The lack of sex education and inavailability of contraceptives also plays a major role in increasing teenage pregnancy, as well as in the spread of sexually transmitted diseases. Both contribute to the perpetration of HIV and AIDS epidemics that have long plagued many underdeveloped areas, and are one of the single biggest collateral challenges to maternal and newborn health, especially in Sub-Saharan Africa.
Providing knowledge about reproductive health rights and access to basic reproductive healthcare services in emergency settings, particularly in conflict situations such as Northern Uganda, Afghanistan and the Democratic Republic of the Congo, has been the main goal of Columbia University’s RAISE Initiative since its founding in 2006.
“Working in a conflict situation like Congo it’s just not easy: there are the standard logistic and security challenges to programming, but even more so for reproductive health rights,” said Therese McGinn during a phone interview.

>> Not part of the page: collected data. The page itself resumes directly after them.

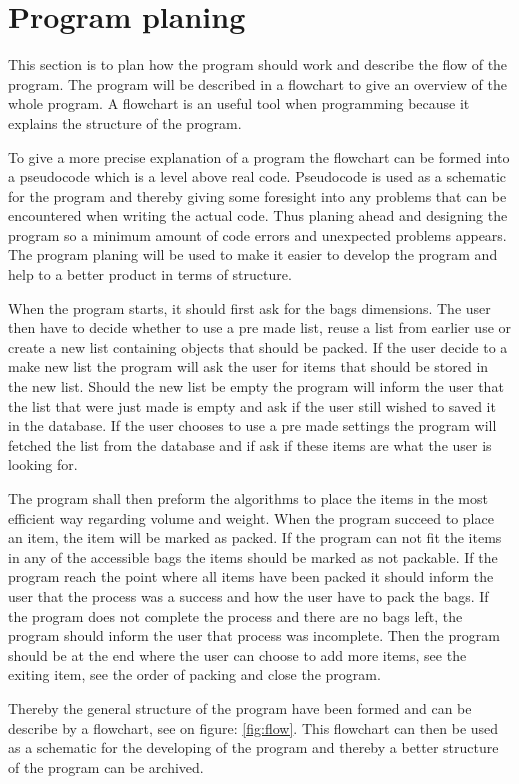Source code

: \section{Program planing}
This section is to plan how the program should work and describe the flow of the program. The program will be described in a flowchart to give an overview of the whole program. A flowchart is an useful tool when programming because it explains the structure of the program.

To give a more precise explanation of a program the flowchart can be formed into a pseudocode which is a level above real code. Pseudocode is used as a schematic for the program and thereby giving some foresight into any problems that can be encountered when writing the actual code. Thus planing ahead and designing the program so a minimum amount of code errors and unexpected problems appears.
The program planing will be used to make it easier to develop the program and help to a better product in terms of structure.

When the program starts, it should first ask for the bags dimensions. The user then have to decide whether to use a pre made list, reuse a list from earlier use or create a new list containing objects that should be packed. If the user decide to a make new list the program will ask the user for items that should be stored in the new list. Should the new list be empty the program will inform the user that the list that were just made is empty and ask if the user still wished to saved it in the database.
If the user chooses to use a pre made settings the program will fetched the list from the database and if ask if these items are what the user is looking for.

The program shall then preform the algorithms to place the items in the most efficient way regarding volume and weight. When the program succeed to place an item, the item will be marked as packed. If the program can not fit the items in any of the accessible bags the items should be marked as not packable. If the program reach the point where all items have been packed it should inform the user that the process was a success and how the user have to pack the bags. If the program does not complete the process and there are no bags left, the program should inform the user that process was incomplete. Then the program should be at the end where the user can choose to add more items, see the exiting item, see the order of packing and close the program.


Thereby the general structure of the program have been formed and can be describe by a flowchart, see on figure: \ref{fig:flow}.
This flowchart can then be used as a schematic for the developing of the program and thereby a better structure of the program can be archived.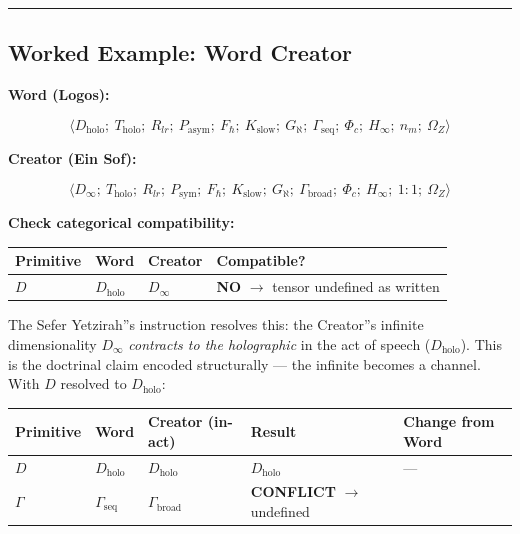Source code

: \documentclass[11pt,a4paper]{article}
\begin{document}
\begin{center}
\rule{0.5\textwidth}{0.4pt}
\end{center}

\subsection{Worked Example: Word \otimes Creator}

\textbf{Word (Logos):}


\[\langle D_\text{holo};\ T_\text{holo};\ R_{lr};\ P_\text{asym};\ F_{\hbar};\ K_\text{slow};\ G_{\aleph};\ \Gamma_\text{seq};\ \Phi_c;\ H_{\infty};\ n_m;\ \Omega_Z \rangle\]

\textbf{Creator (Ein Sof):}


\[\langle D_{\infty};\ T_\text{holo};\ R_{lr};\ P_\text{sym};\ F_{\hbar};\ K_\text{slow};\ G_{\aleph};\ \Gamma_\text{broad};\ \Phi_c;\ H_{\infty};\ 1:1;\ \Omega_Z \rangle\]

\textbf{Check categorical compatibility:}

\begin{table}[htbp]
\centering
\small
{}
\begin{tabularx}{\textwidth}{>{\centering\arraybackslash}X >{\centering\arraybackslash}X >{\centering\arraybackslash}X >{\centering\arraybackslash}X}
\toprule
\rowcolor{gray!25}\textbf{Primitive} & \textbf{Word} & \textbf{Creator} & \textbf{Compatible?} \\
\midrule
\rowcolors{1}{white}{gray!10}
$D$ & $D_\text{holo}$ & $D_{\infty}$ & \textbf{NO} $\rightarrow$ tensor undefined as written \\
\bottomrule
\end{tabularx}
\end{table}

The Sefer Yetzirah''s instruction resolves this: the Creator''s infinite dimensionality $D_{\infty}$ \emph{contracts to the holographic} in the act of speech ($D_\text{holo}$). This is the doctrinal claim encoded structurally --- the infinite becomes a channel. With $D$ resolved to $D_\text{holo}$:

\begin{table}[htbp]
\centering
\small
{}
\begin{tabularx}{\textwidth}{>{\centering\arraybackslash}X >{\centering\arraybackslash}X >{\centering\arraybackslash}X >{\centering\arraybackslash}X >{\centering\arraybackslash}X}
\toprule
\rowcolor{gray!25}\textbf{Primitive} & \textbf{Word} & \textbf{Creator (in-act)} & \textbf{Result} & \textbf{Change from Word} \\
\midrule
\rowcolors{1}{white}{gray!10}
$D$ & $D_\text{holo}$ & $D_\text{holo}$ & $D_\text{holo}$ & --- \\
$\Gamma$ & $\Gamma_\text{seq}$ & $\Gamma_\text{broad}$ & \textbf{CONFLICT} $\rightarrow$ undefined &  \\
\bottomrule
\end{tabularx}
\end{table}
\end{document}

Dealing with women’s issues in general – and in a conflict situation in particular — presents more difficulties not only logistically, but also at the level of the availability and effective outreach of providers and the openness and receptiveness of local communities themselves, explained McGinn, an Associate Professor of Clinical Population and Family Health at Columbia University’s Mailman School of Public Health and the Director of the Reproductive Health Access, Information and Services in Emergences (RAISE) Initiative. She said there is little interest in issues such as the use of contraceptives (as low as six percent in the Congo), family planning, and post-abortion care.
“A woman in Eastern Congo might not know a single other person who uses family planning,” McGinn continued. “Usually families and providers of reproductive healthcare services manage to maintain a little structural support and social awareness of the issues. In this case, the planning and the counseling have to start from scratch.”